Dataset entries:
----------------------------------------
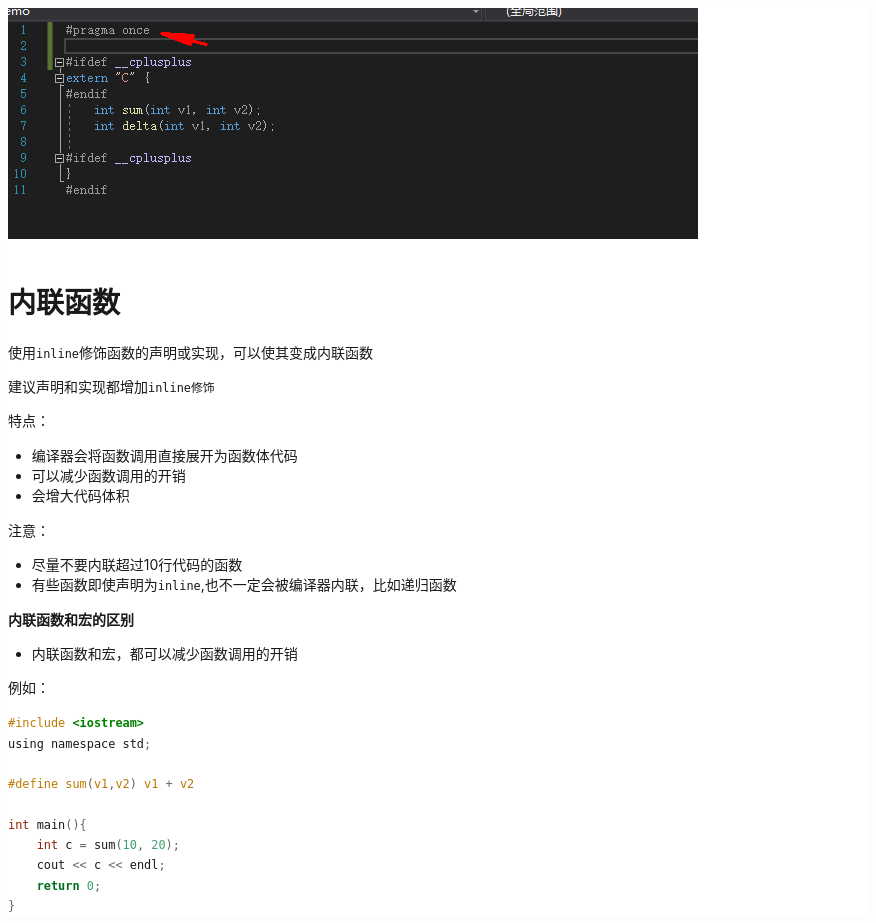 
![20201122175505.png](../post_images/3e529e6be7704dc8f25b39f78b79bf21.png)


# 内联函数


使用`inline`修饰函数的声明或实现，可以使其变成内联函数


建议声明和实现都增加`inline修饰`


特点：

- 编译器会将函数调用直接展开为函数体代码
- 可以减少函数调用的开销
- 会增大代码体积

注意：

- 尽量不要内联超过10行代码的函数
- 有些函数即使声明为`inline`,也不一定会被编译器内联，比如递归函数

**内联函数和宏的区别**

- 内联函数和宏，都可以减少函数调用的开销

例如：


```c
#include <iostream>
using namespace std;

#define sum(v1,v2) v1 + v2

int main(){
	int c = sum(10, 20);
	cout << c << endl;
	return 0;
}

```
----------------------------------------
▸ **WHAT THE TASK ASKS**
Output nothing but the lines from the one containing "- 可以减少函数调用的开销" through the last line of the data, exactly as they stand.

▸ **YOUR SOLUTION**
- 可以减少函数调用的开销
- 会增大代码体积

注意：

- 尽量不要内联超过10行代码的函数
- 有些函数即使声明为`inline`,也不一定会被编译器内联，比如递归函数

**内联函数和宏的区别**

- 内联函数和宏，都可以减少函数调用的开销

例如：


```c
#include <iostream>
using namespace std;

#define sum(v1,v2) v1 + v2

int main(){
	int c = sum(10, 20);
	cout << c << endl;
	return 0;
}

```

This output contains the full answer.